Polarization-Type Potential-Induced Degradation in Bifacial PERC Modules in the Field: Article No. 16

This study examines the susceptibility of bifacial glass/glass passivated emitter and rear cell (PERC) modules to potential-induced degradation-polarization (PID-p) in the field. While there are several studies showing PID-p occurring on both front and back faces of bifacial PERC in accelerated tests, we address the yet unclarified behavior in fielded modules. We examine the effects of mounting configuration; specifically, comparing modules mounted near ground and in elevated ground rack configurations. Modules with the cell circuit in -1500 V system voltage configuration, whether mounted on racks about 30 cm above the ground or elevated 2 m high showed mean degradation of 4.5% to 6% in power under standard test conditions over about 2.5 weeks as measured from the front side of the module. This extent of degradation remained sustained for a duration of about 6 months analyzed. Average daytime temperatures of modules in the various mounting configurations were similar and therefore judged to be insufficient to be a primary influence for the modest PID-p rate differences that we observed among mounting configurations. Increased leakage current in the morning suggests morning dew was sustained longer on modules near the ground measured over six months which would be expected to increase the PID-p rate over the long term.
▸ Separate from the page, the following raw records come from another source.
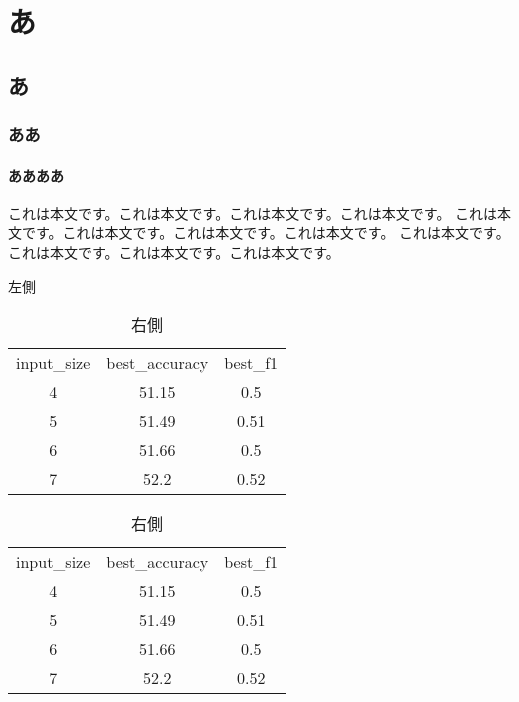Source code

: \documentclass[a4paper,11pt]{ltjsarticle}
\begin{document}
\section{あ}
\subsection{あ}
\subsubsection{ああ}
\paragraph{ああああ}
これは本文です。これは本文です。これは本文です。これは本文です。
これは本文です。これは本文です。これは本文です。これは本文です。
これは本文です。これは本文です。これは本文です。これは本文です。
\begin{table}[h]
  \centering
  \begin{minipage}{0.45\textwidth}
    \centering
    \caption{左側}
    \begin{tabular}{ccc}
      input\_size & best\_accuracy & best\_f1 \\
      4           & 51.15          & 0.5      \\
      5           & 51.49          & 0.51     \\
      6           & 51.66          & 0.5      \\
      7           & 52.2           & 0.52     \\
    \end{tabular}
  \end{minipage}
  \begin{minipage}{0.45\textwidth}
    \centering
    \caption{右側}
    \begin{tabular}{ccc}
      input\_size & best\_accuracy & best\_f1 \\
      4           & 51.15          & 0.5      \\
      5           & 51.49          & 0.51     \\
      6           & 51.66          & 0.5      \\
      7           & 52.2           & 0.52     \\
    \end{tabular}
  \end{minipage}
\end{table}
\end{document}
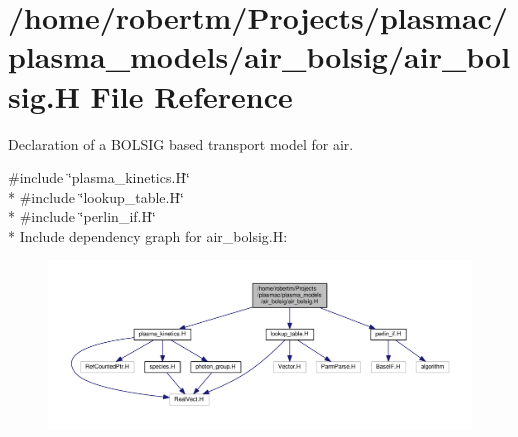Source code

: \hypertarget{air__bolsig_8H}{}\section{/home/robertm/\+Projects/plasmac/plasma\+\_\+models/air\+\_\+bolsig/air\+\_\+bolsig.H File Reference}
\label{air__bolsig_8H}


Declaration of a B\+O\+L\+S\+IG based transport model for air.  


{\ttfamily \#include \char`\"{}plasma\+\_\+kinetics.\+H\char`\"{}}\\*
{\ttfamily \#include \char`\"{}lookup\+\_\+table.\+H\char`\"{}}\\*
{\ttfamily \#include \char`\"{}perlin\+\_\+if.\+H\char`\"{}}\\*
Include dependency graph for air\+\_\+bolsig.\+H\+:\nopagebreak
\begin{figure}[H]
\begin{center}
\leavevmode
\includegraphics[width=350pt]{air__bolsig_8H__incl}
\end{center}
\end{figure}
However, the main difference seen between the modules on the various mountings during the initial period with up to 6% mean degradation by PID-p was the approximately two times the irradiance from albedo on the rear of modules mounted in elevated ground rack compared to those on the near ground rack. This difference in incident albedo led to a modestly reduced rate of the development of PID-p of the modules on the elevated ground rack. The difference is attributed to the dissipation of PID-p-causing electrical charge by the albedo incident on the module rear. The behavior could be modeled by a sigmoidal equation with consideration of the differences in the insolation on the module rear.